I had stopped rocking and Janey fussed, so I started up again. But I was staring at Addie.
“And after…I walked the road between the houses, every morning. That’s how I saw you in the north field that day. You stood on the wagon, a tool, a hoe or a rake behind your neck along your shoulders like a yoke, and your hands hanging over it, and you were watching the sunrise, just standing so still in the bed. And my heart…it twisted in me for…for what I would never know.” Tears were streaming now, but she stood there, that hair…her hands folded before her. Just the truth.
I stood slow. Janey had dozed off. I went to Johnny’s bed and laid her soft. Then I went back to Addie where she still stood at the table, her dressing gown open a deep vee, giving me a view of her throat and the tops of her breasts and the chemise. I could smell the soap and her sweetness.

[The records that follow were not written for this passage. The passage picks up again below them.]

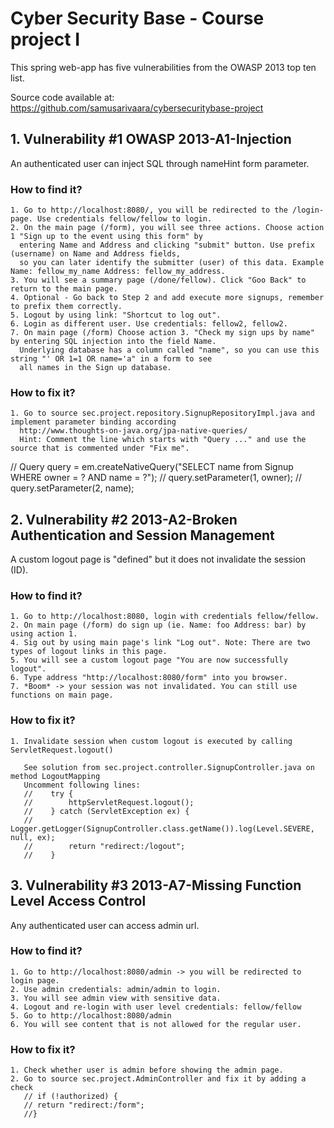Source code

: # Cyber Security Base - Course project I
This spring web-app has five vulnerabilities from the OWASP 2013 top ten list.

Source code available at: https://github.com/samusarivaara/cybersecuritybase-project

## 1. Vulnerability #1 OWASP 2013-A1-Injection

An authenticated user can inject SQL through nameHint form parameter.

### How to find it?
	1. Go to http://localhost:8080/, you will be redirected to the /login-page. Use credentials fellow/fellow to login.
	2. On the main page (/form), you will see three actions. Choose action 1 "Sign up to the event using this form" by
      entering Name and Address and clicking "submit" button. Use prefix (username) on Name and Address fields,
	  so you can later identify the submitter (user) of this data. Example Name: fellow_my_name Address: fellow_my_address.
	3. You will see a summary page (/done/fellow). Click "Goo Back" to return to the main page.
	4. Optional - Go back to Step 2 and add execute more signups, remember to prefix them correctly.
	5. Logout by using link: "Shortcut to log out".
	6. Login as different user. Use credentials: fellow2, fellow2.
	7. On main page (/form) Choose action 3. "Check my sign ups by name" by entering SQL injection into the field Name.
      Underlying database has a column called "name", so you can use this string "' OR 1=1 OR name='a" in a form to see
	  all names in the Sign up database.

### How to fix it?
	1. Go to source sec.project.repository.SignupRepositoryImpl.java and implement parameter binding according
      http://www.thoughts-on-java.org/jpa-native-queries/
	  Hint: Comment the line which starts with "Query ..." and use the source that is commented under "Fix me".
   // Query query = em.createNativeQuery("SELECT name from Signup WHERE owner = ? AND name = ?");
   // query.setParameter(1, owner);
   // query.setParameter(2, name);

## 2. Vulnerability #2 2013-A2-Broken Authentication and Session Management

A custom logout page is "defined" but it does not invalidate the session (ID).

### How to find it?
	1. Go to http://localhost:8080, login with credentials fellow/fellow.
	2. On main page (/form) do sign up (ie. Name: foo Address: bar) by using action 1.
	4. Sig out by using main page's link "Log out". Note: There are two types of logout links in this page.
	5. You will see a custom logout page "You are now successfully logout".
	6. Type address "http://localhost:8080/form" into you browser.
	7. *Boom* -> your session was not invalidated. You can still use functions on main page.

### How to fix it?

    1. Invalidate session when custom logout is executed by calling ServletRequest.logout()

	   See solution from sec.project.controller.SignupController.java on method LogoutMapping
	   Uncomment following lines:
       //    try {
       //        httpServletRequest.logout();
       //    } catch (ServletException ex) {
       //        Logger.getLogger(SignupController.class.getName()).log(Level.SEVERE, null, ex);
       //        return "redirect:/logout";
       //    }

## 3. Vulnerability #3 2013-A7-Missing Function Level Access Control

Any authenticated user can access admin url.

### How to find it?
	1. Go to http://localhost:8080/admin -> you will be redirected to login page.
    2. Use admin credentials: admin/admin to login.
	3. You will see admin view with sensitive data.
	4. Logout and re-login with user level credentials: fellow/fellow
	5. Go to http://localhost:8080/admin
	6. You will see content that is not allowed for the regular user.

### How to fix it?
	1. Check whether user is admin before showing the admin page.
	2. Go to source sec.project.AdminController and fix it by adding a check
	   // if (!authorized) {
       // return "redirect:/form";
       //}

“Let me tell you something,” I said coming close, one finger going along that vee. “I was standing in the back of that church with the boys there. They were like me pretty much, like animals brought into confinement and thinking maybe it was slaughter time. So they was standing there and you could feel the sweat. And a woman walked past me since I was on the end closest the door, the air moved, and I smelled something like…lemon and sunshine…just that and I looked, from the corner of my eye I’d seen her bonnet and this dark hair, the side of her face, and she said something soft and that sound, and her wrapped, a boy pulling on her hand. I saw him first, the face of him looking up at her, then he looked at me, and he got her to turn for he had said, “soldiers,” and my eyes caught hers and we just looked. And I felt something move in me, like my heart kicked out, tried to beat again. And just that quick her husband pushed her from behind, and down the aisle she went about half
way. And I heard someone say, Mrs. Varn. And I knew that name from Ma’s letters. But I had to know now. I stared then at the back of that bonnet and that thick woven hair, and it was there I kept looking and every now and then she turned, just enough that I knew she felt me, too. And they told everyone to stand, and when she did she turned to the side, and I knew she was with child not that it showed, and….

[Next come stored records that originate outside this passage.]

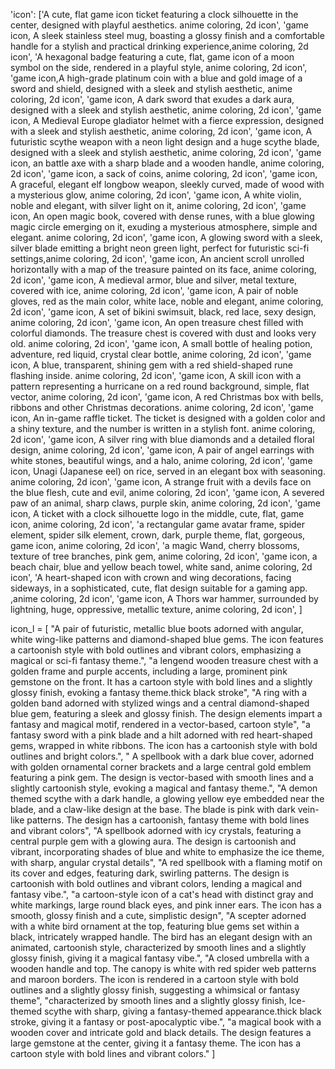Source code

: 'icon': ['A cute, flat game icon ticket featuring a clock silhouette in the center, designed with playful aesthetics. anime coloring, 2d icon',
             'game icon, A sleek stainless steel mug, boasting a glossy finish and a comfortable handle for a stylish and practical drinking experience,anime coloring, 2d icon',
             'A hexagonal badge featuring a cute, flat, game icon of a moon symbol on the side, rendered in a playful style, anime coloring, 2d icon',
             'game icon,A high-grade platinum coin with a blue and gold image of a sword and shield, designed with a sleek and stylish aesthetic, anime coloring, 2d icon',
             'game icon, A dark sword that exudes a dark aura, designed with a sleek and stylish aesthetic, anime coloring, 2d icon',
             'game icon, A Medieval Europe gladiator helmet with a fierce expression, designed with a sleek and stylish aesthetic, anime coloring, 2d icon',
             'game icon, A futuristic scythe weapon with a neon light design and a huge scythe blade, designed with a sleek and stylish aesthetic, anime coloring, 2d icon',
             'game icon, an battle axe with a sharp blade and a wooden handle, anime coloring, 2d icon',
             'game icon, a sack of coins, anime coloring, 2d icon',
             'game icon, A graceful, elegant elf longbow weapon, sleekly curved, made of wood with a mysterious glow, anime coloring, 2d icon',
             'game icon, A white violin, noble and elegant, with silver light on it, anime coloring, 2d icon',
             'game icon, An open magic book, covered with dense runes, with a blue glowing magic circle emerging on it, exuding a mysterious atmosphere, simple and elegant. anime coloring, 2d icon',
             'game icon, A glowing sword with a sleek, silver blade emitting a bright neon green light, perfect for futuristic sci-fi settings,anime coloring, 2d icon',
             'game icon, An ancient scroll unrolled horizontally with a map of the treasure painted on its face, anime coloring, 2d icon',
             'game icon, A medieval armor, blue and silver, metal texture, covered with ice, anime coloring, 2d icon',
             'game icon, A pair of noble gloves, red as the main color, white lace, noble and elegant, anime coloring, 2d icon',
             'game icon, A set of bikini swimsuit, black, red lace, sexy design, anime coloring, 2d icon',
             'game icon, An open treasure chest filled with colorful diamonds. The treasure chest is covered with dust and looks very old. anime coloring, 2d icon',
             'game icon, A small bottle of healing potion, adventure, red liquid, crystal clear bottle, anime coloring, 2d icon',
             'game icon, A blue, transparent, shining gem with a red shield-shaped rune flashing inside. anime coloring, 2d icon',
             'game icon, A skill icon with a pattern representing a hurricane on a red round background, simple, flat vector, anime coloring, 2d icon',
             'game icon, A red Christmas box with bells, ribbons and other Christmas decorations. anime coloring, 2d icon',
             'game icon, An in-game raffle ticket. The ticket is designed with a golden color and a shiny texture, and the number is written in a stylish font. anime coloring, 2d icon',
             'game icon, A silver ring with blue diamonds and a detailed floral design, anime coloring, 2d icon',
             'game icon, A pair of angel earrings with white stones, beautiful wings, and a halo, anime coloring, 2d icon',
             'game icon, Unagi (Japanese eel) on rice, served in an elegant box with seasoning. anime coloring, 2d icon',
             'game icon, A strange fruit with a devils face on the blue flesh, cute and evil, anime coloring, 2d icon',
             'game icon, A severed paw of an animal, sharp claws, purple skin, anime coloring, 2d icon',
             'game icon, A ticket with a clock silhouette logo in the middle, cute, flat, game icon, anime coloring, 2d icon',
             'a rectangular game avatar frame, spider element, spider silk element, crown, dark, purple theme, flat, gorgeous, game icon, anime coloring, 2d icon',
             'a magic Wand, cherry blossoms, texture of tree branches, pink gem, anime coloring, 2d icon',
             'game icon, a beach chair, blue and yellow beach towel, white sand, anime coloring, 2d icon',
             'A heart-shaped icon with crown and wing decorations, facing sideways, in a sophisticated, cute, flat design suitable for a gaming app. ,anime coloring, 2d icon',
             'game icon, A Thors war hammer, surrounded by lightning, huge, oppressive, metallic texture, anime coloring, 2d icon',
             ]




icon_l = [ 
         "A pair of futuristic, metallic blue boots adorned with angular, white wing-like patterns and diamond-shaped blue gems. The icon features a cartoonish style with bold outlines and vibrant colors, emphasizing a magical or sci-fi fantasy theme.",
         "a lengend wooden treasure chest with a golden frame and purple accents, including a large, prominent pink gemstone on the front. It has a cartoon style with bold lines and a slightly glossy finish, evoking a fantasy theme.thick black stroke",
         "A ring with a golden band adorned with stylized wings and a central diamond-shaped blue gem, featuring a sleek and glossy finish. The design elements impart a fantasy and magical motif, rendered in a vector-based, cartoon style",
         "a fantasy sword with a pink blade and a hilt adorned with red heart-shaped gems, wrapped in white ribbons. The icon has a cartoonish style with bold outlines and bright colors.",
         " A spellbook with a dark blue cover, adorned with golden ornamental corner brackets and a large central gold emblem featuring a pink gem. The design is vector-based with smooth lines and a slightly cartoonish style, evoking a magical and fantasy theme.",
         "A demon themed scythe with a dark handle, a glowing yellow eye embedded near the blade, and a claw-like design at the base. The blade is pink with dark vein-like patterns. The design has a cartoonish, fantasy theme with bold lines and vibrant colors",
          "A spellbook adorned with icy crystals, featuring a central purple gem with a glowing aura. The design is cartoonish and vibrant, incorporating shades of blue and white to emphasize the ice theme, with sharp, angular crystal details",
          "A red spellbook with a flaming motif on its cover and edges, featuring dark, swirling patterns. The design is cartoonish with bold outlines and vibrant colors, lending a magical and fantasy vibe.",
          "a cartoon-style icon of a cat's head with distinct gray and white markings, large round black eyes, and pink inner ears. The icon has a smooth, glossy finish and a cute, simplistic design",
          "A scepter adorned with a white bird ornament at the top, featuring blue gems set within a black, intricately wrapped handle. The bird has an elegant design with an animated, cartoonish style, characterized by smooth lines and a slightly glossy finish, giving it a magical fantasy vibe.",
          "A closed umbrella with a wooden handle and top. The canopy is white with red spider web patterns and maroon borders. The icon is rendered in a cartoon style with bold outlines and a slightly glossy finish, suggesting a whimsical or fantasy theme",
          "characterized by smooth lines and a slightly glossy finish, Ice-themed scythe with sharp, giving a fantasy-themed appearance.thick black stroke, giving it a fantasy or post-apocalyptic vibe.",
          "a magical book with a wooden cover and intricate gold and black details. The design features a large gemstone at the center, giving it a fantasy theme. The icon has a cartoon style with bold lines and vibrant colors."
             ]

“I couldn’t stay until the end. Too many things in me. I left early. But days after…when I went to the field, I looked yonder toward that house and I thought how easy it would be to show and introduce myself just so I could see her one more time and tell myself to go to hell.”
Her eyes were filled with tears and we looked our fill of each other. It was out now.
“Don’t move,” she whispered. She went around me and hurried into our room, coming back with that ring. She grabbed my hand, then went slow, and it just fit over that finger.
She looked at me then, more tears, but these were the baptizing kind. “It was always meant. I don’t understand all of it…but we crossed paths and it got set.”
I licked my lips for they had gone dry over what we’d shared. “There was this healer…Lord I’ve so much to tell you. When we went after Monroe, there was this woman could see things. She told me…you stepped out of a light and I should stay with you. She said you would put a fence around me and we were tied. And I got to going too far, you would pull me back,” I said.
“Who was this woman?”
“Iris. She was old as Ma. She saved Jimmy’s life.”
She smiled then. I did not know what I’d done to finally get back to where I’d been before it all went south, but I was never so glad to see her smile.
“Come here.” I pulled her into my arms. “I love you and these children are mine. You didn’t know? Richard Varn was just holding my place while I had a war to fight. He was like a bookmark for me.”
“Tom,” she said, “I tried to love him. But…I have never had to try with you. It pours from me.”